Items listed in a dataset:
+ + + +

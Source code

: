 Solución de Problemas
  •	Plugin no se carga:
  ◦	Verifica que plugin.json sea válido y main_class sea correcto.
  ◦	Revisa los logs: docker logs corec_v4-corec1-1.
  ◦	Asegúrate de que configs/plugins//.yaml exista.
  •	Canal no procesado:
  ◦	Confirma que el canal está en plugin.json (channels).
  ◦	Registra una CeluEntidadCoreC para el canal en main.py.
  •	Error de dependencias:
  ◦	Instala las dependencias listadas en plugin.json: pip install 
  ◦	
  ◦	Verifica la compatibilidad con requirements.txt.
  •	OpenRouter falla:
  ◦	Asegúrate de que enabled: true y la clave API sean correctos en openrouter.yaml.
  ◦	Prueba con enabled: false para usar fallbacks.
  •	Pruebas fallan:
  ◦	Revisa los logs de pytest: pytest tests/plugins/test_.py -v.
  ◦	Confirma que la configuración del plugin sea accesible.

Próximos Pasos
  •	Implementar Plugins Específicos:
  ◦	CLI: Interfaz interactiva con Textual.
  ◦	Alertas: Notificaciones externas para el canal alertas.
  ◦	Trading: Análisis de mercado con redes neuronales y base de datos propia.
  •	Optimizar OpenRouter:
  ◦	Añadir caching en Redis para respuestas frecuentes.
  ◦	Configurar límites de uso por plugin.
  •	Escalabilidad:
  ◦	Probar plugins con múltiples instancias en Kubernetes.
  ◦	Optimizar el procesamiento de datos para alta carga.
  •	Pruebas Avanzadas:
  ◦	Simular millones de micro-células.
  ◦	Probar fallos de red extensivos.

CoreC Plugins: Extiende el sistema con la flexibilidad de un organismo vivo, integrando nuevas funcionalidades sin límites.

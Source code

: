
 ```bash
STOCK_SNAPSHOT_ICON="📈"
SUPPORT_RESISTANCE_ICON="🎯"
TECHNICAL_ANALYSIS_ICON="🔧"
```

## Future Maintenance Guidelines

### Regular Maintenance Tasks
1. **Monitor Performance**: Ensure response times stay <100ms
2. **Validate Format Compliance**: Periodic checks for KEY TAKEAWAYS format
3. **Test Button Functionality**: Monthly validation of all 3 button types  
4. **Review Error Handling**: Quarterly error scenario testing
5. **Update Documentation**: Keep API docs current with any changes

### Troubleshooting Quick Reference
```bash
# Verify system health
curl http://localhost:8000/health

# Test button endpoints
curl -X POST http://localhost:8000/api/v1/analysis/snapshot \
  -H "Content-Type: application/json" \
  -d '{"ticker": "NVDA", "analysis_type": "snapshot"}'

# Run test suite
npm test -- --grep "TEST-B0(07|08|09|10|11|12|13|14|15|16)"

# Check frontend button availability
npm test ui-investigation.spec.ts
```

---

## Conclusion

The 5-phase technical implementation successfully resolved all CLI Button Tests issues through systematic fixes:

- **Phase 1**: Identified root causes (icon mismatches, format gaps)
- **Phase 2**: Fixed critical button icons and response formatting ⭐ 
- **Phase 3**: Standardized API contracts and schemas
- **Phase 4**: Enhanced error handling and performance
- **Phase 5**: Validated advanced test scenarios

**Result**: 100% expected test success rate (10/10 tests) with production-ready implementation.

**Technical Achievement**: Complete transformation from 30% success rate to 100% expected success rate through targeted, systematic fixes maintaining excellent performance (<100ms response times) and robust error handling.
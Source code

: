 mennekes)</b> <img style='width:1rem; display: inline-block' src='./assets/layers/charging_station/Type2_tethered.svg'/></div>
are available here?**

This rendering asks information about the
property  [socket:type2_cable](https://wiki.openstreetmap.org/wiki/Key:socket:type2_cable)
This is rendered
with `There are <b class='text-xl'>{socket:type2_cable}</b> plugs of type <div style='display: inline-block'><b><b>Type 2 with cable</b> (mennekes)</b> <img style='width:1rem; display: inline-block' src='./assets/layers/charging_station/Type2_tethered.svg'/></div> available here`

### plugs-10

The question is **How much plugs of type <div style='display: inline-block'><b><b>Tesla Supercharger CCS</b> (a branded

+ + + +

EXERCISE: Lines that include the word "Asegúrate" are to be extracted from the data above.

RESPONSE:
  ◦	Asegúrate de que configs/plugins//.yaml exista.
  ◦	Asegúrate de que enabled: true y la clave API sean correctos en openrouter.yaml.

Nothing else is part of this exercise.